### Problem statement
Extract every line below, verbatim.

---------- Data records ----------

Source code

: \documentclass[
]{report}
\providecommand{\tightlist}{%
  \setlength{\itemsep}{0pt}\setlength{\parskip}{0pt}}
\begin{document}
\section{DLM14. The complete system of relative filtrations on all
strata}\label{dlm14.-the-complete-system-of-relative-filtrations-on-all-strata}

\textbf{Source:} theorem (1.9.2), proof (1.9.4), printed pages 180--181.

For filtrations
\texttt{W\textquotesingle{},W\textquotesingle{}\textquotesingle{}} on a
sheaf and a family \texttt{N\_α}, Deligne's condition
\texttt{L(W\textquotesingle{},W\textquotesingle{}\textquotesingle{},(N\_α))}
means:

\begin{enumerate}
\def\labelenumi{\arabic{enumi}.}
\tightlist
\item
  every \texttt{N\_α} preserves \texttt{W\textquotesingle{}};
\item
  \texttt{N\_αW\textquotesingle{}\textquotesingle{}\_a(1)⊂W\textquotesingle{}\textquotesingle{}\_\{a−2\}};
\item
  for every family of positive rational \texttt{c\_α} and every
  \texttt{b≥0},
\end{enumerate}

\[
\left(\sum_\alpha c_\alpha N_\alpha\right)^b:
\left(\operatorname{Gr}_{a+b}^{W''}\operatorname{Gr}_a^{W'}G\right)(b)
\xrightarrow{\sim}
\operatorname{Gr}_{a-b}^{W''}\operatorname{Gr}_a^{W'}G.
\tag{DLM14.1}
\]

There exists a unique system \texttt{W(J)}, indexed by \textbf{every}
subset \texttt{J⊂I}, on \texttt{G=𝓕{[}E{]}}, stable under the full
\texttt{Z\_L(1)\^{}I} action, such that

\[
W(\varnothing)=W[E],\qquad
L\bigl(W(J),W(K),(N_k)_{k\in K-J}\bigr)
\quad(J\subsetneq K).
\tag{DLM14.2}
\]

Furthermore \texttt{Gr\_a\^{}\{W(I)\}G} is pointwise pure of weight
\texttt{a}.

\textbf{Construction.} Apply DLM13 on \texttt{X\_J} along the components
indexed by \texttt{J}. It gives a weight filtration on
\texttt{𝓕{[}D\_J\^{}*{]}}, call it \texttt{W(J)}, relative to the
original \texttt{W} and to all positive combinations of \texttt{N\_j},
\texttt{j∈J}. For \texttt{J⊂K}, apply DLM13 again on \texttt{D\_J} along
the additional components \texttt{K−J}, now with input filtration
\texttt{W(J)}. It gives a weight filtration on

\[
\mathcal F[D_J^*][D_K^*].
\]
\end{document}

----------

### Exercise answer
Source code

: \documentclass[
]{report}
\providecommand{\tightlist}{%
  \setlength{\itemsep}{0pt}\setlength{\parskip}{0pt}}
\begin{document}
\section{DLM14. The complete system of relative filtrations on all
strata}\label{dlm14.-the-complete-system-of-relative-filtrations-on-all-strata}

\textbf{Source:} theorem (1.9.2), proof (1.9.4), printed pages 180--181.

For filtrations
\texttt{W\textquotesingle{},W\textquotesingle{}\textquotesingle{}} on a
sheaf and a family \texttt{N\_α}, Deligne's condition
\texttt{L(W\textquotesingle{},W\textquotesingle{}\textquotesingle{},(N\_α))}
means:

\begin{enumerate}
\def\labelenumi{\arabic{enumi}.}
\tightlist
\item
  every \texttt{N\_α} preserves \texttt{W\textquotesingle{}};
\item
  \texttt{N\_αW\textquotesingle{}\textquotesingle{}\_a(1)⊂W\textquotesingle{}\textquotesingle{}\_\{a−2\}};
\item
  for every family of positive rational \texttt{c\_α} and every
  \texttt{b≥0},
\end{enumerate}

\[
\left(\sum_\alpha c_\alpha N_\alpha\right)^b:
\left(\operatorname{Gr}_{a+b}^{W''}\operatorname{Gr}_a^{W'}G\right)(b)
\xrightarrow{\sim}
\operatorname{Gr}_{a-b}^{W''}\operatorname{Gr}_a^{W'}G.
\tag{DLM14.1}
\]

There exists a unique system \texttt{W(J)}, indexed by \textbf{every}
subset \texttt{J⊂I}, on \texttt{G=𝓕{[}E{]}}, stable under the full
\texttt{Z\_L(1)\^{}I} action, such that

\[
W(\varnothing)=W[E],\qquad
L\bigl(W(J),W(K),(N_k)_{k\in K-J}\bigr)
\quad(J\subsetneq K).
\tag{DLM14.2}
\]

Furthermore \texttt{Gr\_a\^{}\{W(I)\}G} is pointwise pure of weight
\texttt{a}.

\textbf{Construction.} Apply DLM13 on \texttt{X\_J} along the components
indexed by \texttt{J}. It gives a weight filtration on
\texttt{𝓕{[}D\_J\^{}*{]}}, call it \texttt{W(J)}, relative to the
original \texttt{W} and to all positive combinations of \texttt{N\_j},
\texttt{j∈J}. For \texttt{J⊂K}, apply DLM13 again on \texttt{D\_J} along
the additional components \texttt{K−J}, now with input filtration
\texttt{W(J)}. It gives a weight filtration on

\[
\mathcal F[D_J^*][D_K^*].
\]
\end{document}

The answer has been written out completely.